THE TASK:
Look for the word "técnicos" in the data below, and copy every line that holds it.
··· MATERIAL SUPPLIED
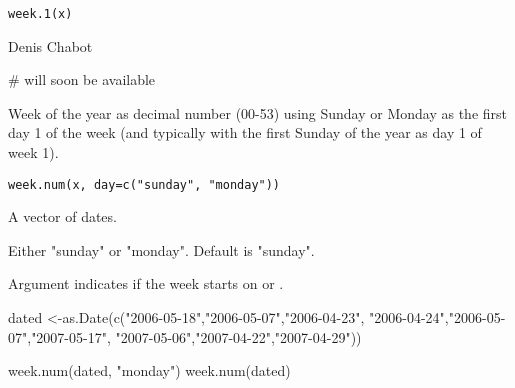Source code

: \documentclass[a4paper]{book}
\begin{document}
%
\begin{Usage}
\begin{verbatim}
week.1(x)
\end{verbatim}
\end{Usage}
%
\begin{Arguments}
\begin{ldescription}
\item[\code{x}] 


\end{ldescription}
\end{Arguments}
%
\begin{Author}\relax
Denis Chabot
\end{Author}
%
\begin{Examples}
\begin{ExampleCode}
# will soon be available
\end{ExampleCode}
\end{Examples}
\newpage
{}
%
\begin{Description}\relax
Week of the year as decimal number (00-53) using Sunday or Monday as 
the first day 1 of the week (and typically with the first Sunday of the year as day 1 of week 1).
\end{Description}
%
\begin{Usage}
\begin{verbatim}
week.num(x, day=c("sunday", "monday"))
\end{verbatim}
\end{Usage}
%
\begin{Arguments}
\begin{ldescription}
\item[\code{x}] 
A vector of dates.

\item[\code{day}] 
Either "sunday" or "monday". Default is "sunday".

\end{ldescription}
\end{Arguments}
%
\begin{Details}\relax
Argument  indicates if the week starts on  or .
\end{Details}
%
\begin{Examples}
\begin{ExampleCode}
dated <-as.Date(c("2006-05-18","2006-05-07","2006-04-23",
                  "2006-04-24","2006-05-07","2007-05-17",
                  "2007-05-06","2007-04-22","2007-04-29"))
                  
week.num(dated, "monday")
week.num(dated)
\end{ExampleCode}
\end{Examples}
\printindex{}
\end{document}

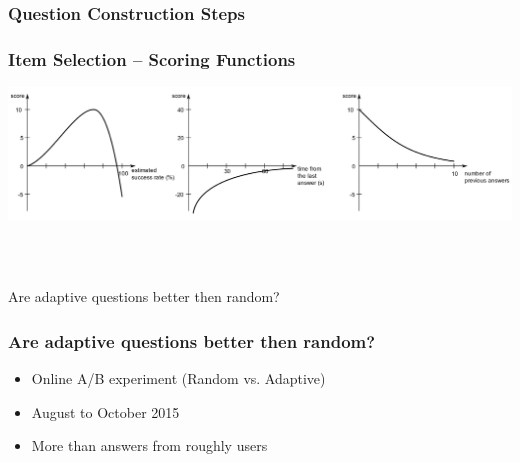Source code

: \documentclass[xcolor=svgnames]{beamer}
\begin{document}
\begin{frame}
	\frametitle{Question Construction Steps}
\end{frame}
\begin{frame}
	\frametitle{Item Selection – Scoring Functions}
   \includegraphics[width=\textwidth]{img/3functions.png}
\end{frame}
\begin{frame}
  \frametitle{~}
\begin{center} 
\huge{Are adaptive questions better then random?}
\end{center}
\end{frame}
\begin{frame}
	\frametitle{Are adaptive questions better then random?}
  \begin{itemize}
    \item Online A/B experiment (Random vs. Adaptive)
    \item August to October 2015
    \item More than  answers from roughly  users
    \
  \end{itemize}
\end{frame}
\end{document}
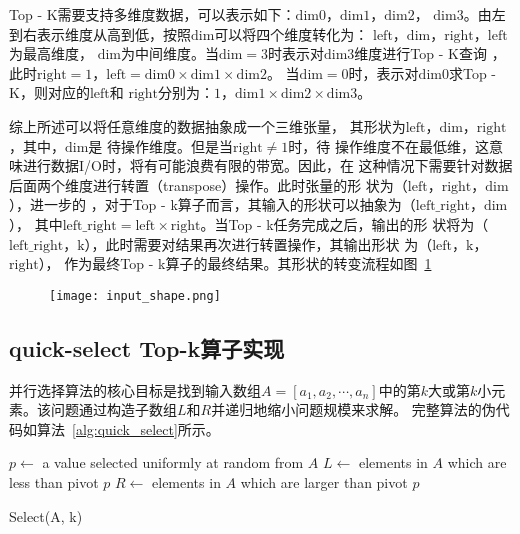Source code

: Top - K需要支持多维度数据，可以表示如下：\(\text{dim0}\)，\(\text{dim1}\)，\(\text{dim2}\)，
\(\text{dim3}\)。由左到右表示维度从高到低，按照\(\text{dim}\)可以将四个维度转化为：
\(\text{left}\)，\(\text{dim}\)，\(\text{right}\)，\(\text{left}\)为最高维度，
\(\text{dim}\)为中间维度。当\(\text{dim} = 3\)时表示对\(\text{dim3}\)维度进行Top - K查询
，此时\(\text{right} = 1\)，\(\text{left} = \text{dim0}×\text{dim1}×\text{dim2}\)。
当\(\text{dim} = 0\)时，表示对\(\text{dim0}\)求Top - K，则对应的\(\text{left}\)和
\(\text{right}\)分别为：\(1\)，\(\text{dim1}×\text{dim2}×\text{dim3}\)。

综上所述可以将任意维度的数据抽象成一个三维张量，
其形状为\(\text{left}\)，\(\text{dim}\)，\(\text{right}\)，其中，\(\text{dim}\)是
待操作维度。但是当\(\text{right}≠1\)时，待
操作维度不在最低维，这意味进行数据I/O时，将有可能浪费有限的带宽。因此，在
这种情况下需要针对数据后面两个维度进行转置（transpose）操作。此时张量的形
状为（\(\text{left}\)，\(\text{right}\)，\(\text{dim}\)），进一步的
，对于Top - k算子而言，其输入的形状可以抽象为（\(\text{left\_right}\)，\(\text{dim}\)），
其中\(\text{left\_right}=\text{left}×\text{right}\)。当Top - k任务完成之后，输出的形
状将为（\(\text{left\_right}\)，\(\text{k}\)），此时需要对结果再次进行转置操作，其输出形状
为（\(\text{left}\)，\(\text{k}\)，\(\text{right}\)），
作为最终Top - k算子的最终结果。其形状的转变流程如图~\ref{fig:input_shape}

\begin{figure}[ht]
    \centering
    \texttt{[image: input\_shape.png]}
    \caption{}
    \label{fig:input_shape}
\end{figure}



    \subsection{quick-select Top-k算子实现}
    并行选择算法的核心目标是找到输入数组\(A = [a_{1}, a_{2},\cdots, a_{n}]\)中的第\(k\)大或第\(k\)小元素。该问题通过构造子数组\(L\)和\(R\)并递归地缩小问题规模来求解。
    完整算法的伪代码如算法~\ref{alg:quick_select}所示。
    
    
    \begin{algorithm}
        \SetAlgoLined
        $p \leftarrow$ a value selected uniformly at random from $A$ 
        $L \leftarrow$ elements in $A$ which are less than pivot $p$ 
        $R \leftarrow$ elements in $A$ which are larger than pivot $p$\\
        \caption{Select(A, k)}
        \label{alg:quick_select}
    \end{algorithm}

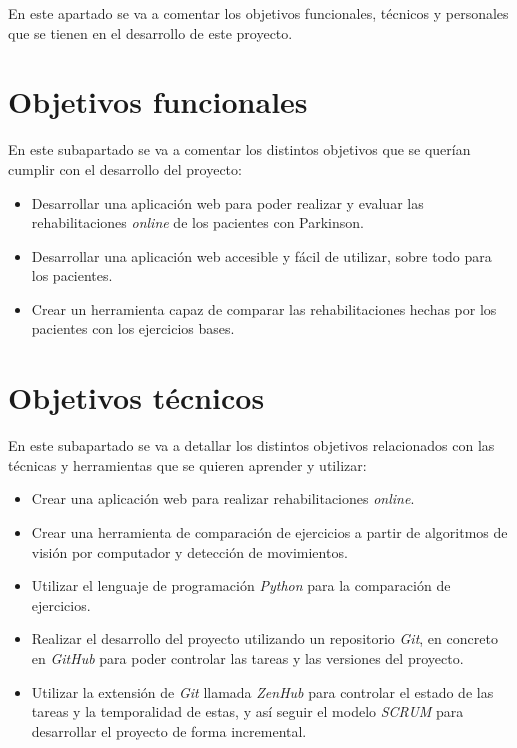 
En este apartado se va a comentar los objetivos funcionales, técnicos y personales que se tienen en el desarrollo de este proyecto.

\section{Objetivos funcionales}
En este subapartado se va a comentar los distintos objetivos que se querían cumplir con el desarrollo del proyecto:
\begin{itemize}
	\item Desarrollar una aplicación web para poder realizar y evaluar las rehabilitaciones \textit{online} de los pacientes con Parkinson.
	\item Desarrollar una aplicación web accesible y fácil de utilizar, sobre todo para los pacientes.
	\item Crear un herramienta capaz de comparar las rehabilitaciones hechas por los pacientes con los ejercicios bases.
\end{itemize}

\section{Objetivos técnicos}
En este subapartado se va a detallar los distintos objetivos relacionados con las técnicas y herramientas que se quieren aprender y utilizar:
\begin{itemize}
	\item Crear una aplicación web para realizar rehabilitaciones \textit{online}.
	\item Crear una herramienta de comparación de ejercicios a partir de algoritmos de visión por computador y detección de movimientos.
	\item Utilizar el lenguaje de programación \textit{Python} para la comparación de ejercicios.
	\item Realizar el desarrollo del proyecto utilizando un repositorio \textit{Git}, en concreto en \textit{GitHub} para poder controlar las tareas y las versiones del proyecto.
	\item Utilizar la extensión de \textit{Git} llamada \textit{ZenHub} para controlar el estado de las tareas y la temporalidad de estas, y así seguir el modelo \textit{SCRUM} para desarrollar el proyecto de forma incremental.
\end{itemize}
······
COMPLETED EXERCISE:
En este apartado se va a comentar los objetivos funcionales, técnicos y personales que se tienen en el desarrollo de este proyecto.
\section{Objetivos técnicos}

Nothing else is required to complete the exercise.